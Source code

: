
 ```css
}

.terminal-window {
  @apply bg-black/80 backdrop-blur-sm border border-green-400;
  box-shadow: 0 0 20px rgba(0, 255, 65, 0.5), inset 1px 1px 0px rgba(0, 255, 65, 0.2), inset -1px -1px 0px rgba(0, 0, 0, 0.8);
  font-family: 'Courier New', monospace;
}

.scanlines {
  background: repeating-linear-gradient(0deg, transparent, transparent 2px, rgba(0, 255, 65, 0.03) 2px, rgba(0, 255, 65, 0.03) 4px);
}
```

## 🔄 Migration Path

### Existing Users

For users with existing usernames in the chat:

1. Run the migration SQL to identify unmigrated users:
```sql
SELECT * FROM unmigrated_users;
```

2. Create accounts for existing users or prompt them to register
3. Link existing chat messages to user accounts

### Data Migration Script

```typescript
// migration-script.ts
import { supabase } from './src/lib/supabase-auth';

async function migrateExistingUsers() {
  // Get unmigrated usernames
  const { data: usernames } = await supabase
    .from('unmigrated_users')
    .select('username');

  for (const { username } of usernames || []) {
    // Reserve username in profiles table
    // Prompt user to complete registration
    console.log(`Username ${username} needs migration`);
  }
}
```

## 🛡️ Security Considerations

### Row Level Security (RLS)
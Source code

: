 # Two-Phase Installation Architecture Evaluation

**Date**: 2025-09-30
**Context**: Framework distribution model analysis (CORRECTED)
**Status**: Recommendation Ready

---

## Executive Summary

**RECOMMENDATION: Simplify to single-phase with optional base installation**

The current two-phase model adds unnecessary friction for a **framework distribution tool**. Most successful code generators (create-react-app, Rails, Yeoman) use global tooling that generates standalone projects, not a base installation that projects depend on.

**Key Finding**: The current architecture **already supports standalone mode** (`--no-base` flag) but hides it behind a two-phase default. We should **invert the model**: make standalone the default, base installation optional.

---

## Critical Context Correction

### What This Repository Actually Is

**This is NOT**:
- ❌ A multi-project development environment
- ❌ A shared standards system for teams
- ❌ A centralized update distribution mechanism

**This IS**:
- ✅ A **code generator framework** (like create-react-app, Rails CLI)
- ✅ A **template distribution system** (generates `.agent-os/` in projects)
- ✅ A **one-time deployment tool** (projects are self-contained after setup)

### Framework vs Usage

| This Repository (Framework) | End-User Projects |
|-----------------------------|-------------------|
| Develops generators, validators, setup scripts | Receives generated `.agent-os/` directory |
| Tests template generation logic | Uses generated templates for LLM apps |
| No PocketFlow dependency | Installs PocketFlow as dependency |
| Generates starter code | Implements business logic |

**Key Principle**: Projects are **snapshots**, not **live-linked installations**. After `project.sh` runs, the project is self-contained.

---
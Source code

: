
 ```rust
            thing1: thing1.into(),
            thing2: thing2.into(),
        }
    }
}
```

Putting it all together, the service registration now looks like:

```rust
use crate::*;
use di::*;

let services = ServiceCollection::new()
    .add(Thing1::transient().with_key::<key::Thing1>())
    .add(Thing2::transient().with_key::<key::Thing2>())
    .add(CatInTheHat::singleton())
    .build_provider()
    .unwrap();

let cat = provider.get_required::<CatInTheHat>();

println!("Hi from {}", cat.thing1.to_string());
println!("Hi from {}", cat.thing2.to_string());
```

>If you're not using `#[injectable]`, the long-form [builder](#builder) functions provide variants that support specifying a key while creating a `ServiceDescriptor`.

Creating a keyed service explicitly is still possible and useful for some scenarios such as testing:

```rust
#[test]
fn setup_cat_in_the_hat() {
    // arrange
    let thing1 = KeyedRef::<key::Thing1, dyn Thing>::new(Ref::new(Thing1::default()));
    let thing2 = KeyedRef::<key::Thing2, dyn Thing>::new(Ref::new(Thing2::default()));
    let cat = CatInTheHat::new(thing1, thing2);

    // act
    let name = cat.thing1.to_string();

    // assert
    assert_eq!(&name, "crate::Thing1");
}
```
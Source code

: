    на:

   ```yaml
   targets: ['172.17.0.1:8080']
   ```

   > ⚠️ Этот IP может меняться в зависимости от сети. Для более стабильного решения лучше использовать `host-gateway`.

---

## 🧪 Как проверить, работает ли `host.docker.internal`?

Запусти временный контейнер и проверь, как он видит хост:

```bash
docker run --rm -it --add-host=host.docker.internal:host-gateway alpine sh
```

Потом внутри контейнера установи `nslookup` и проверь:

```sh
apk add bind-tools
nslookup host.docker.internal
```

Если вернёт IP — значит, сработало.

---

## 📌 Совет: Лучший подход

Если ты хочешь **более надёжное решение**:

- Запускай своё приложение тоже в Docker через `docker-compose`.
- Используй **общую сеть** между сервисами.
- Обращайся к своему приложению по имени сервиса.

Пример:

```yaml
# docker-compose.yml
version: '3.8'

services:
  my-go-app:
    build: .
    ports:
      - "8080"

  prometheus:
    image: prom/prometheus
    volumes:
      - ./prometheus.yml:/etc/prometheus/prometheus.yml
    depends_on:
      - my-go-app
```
○ ○ ○ ○
◆ DIRECTIONS:
The number of lines in the data that hold "distribution" must be the entire answer.

◆ SOLUTION TO THE EXERCISE:
4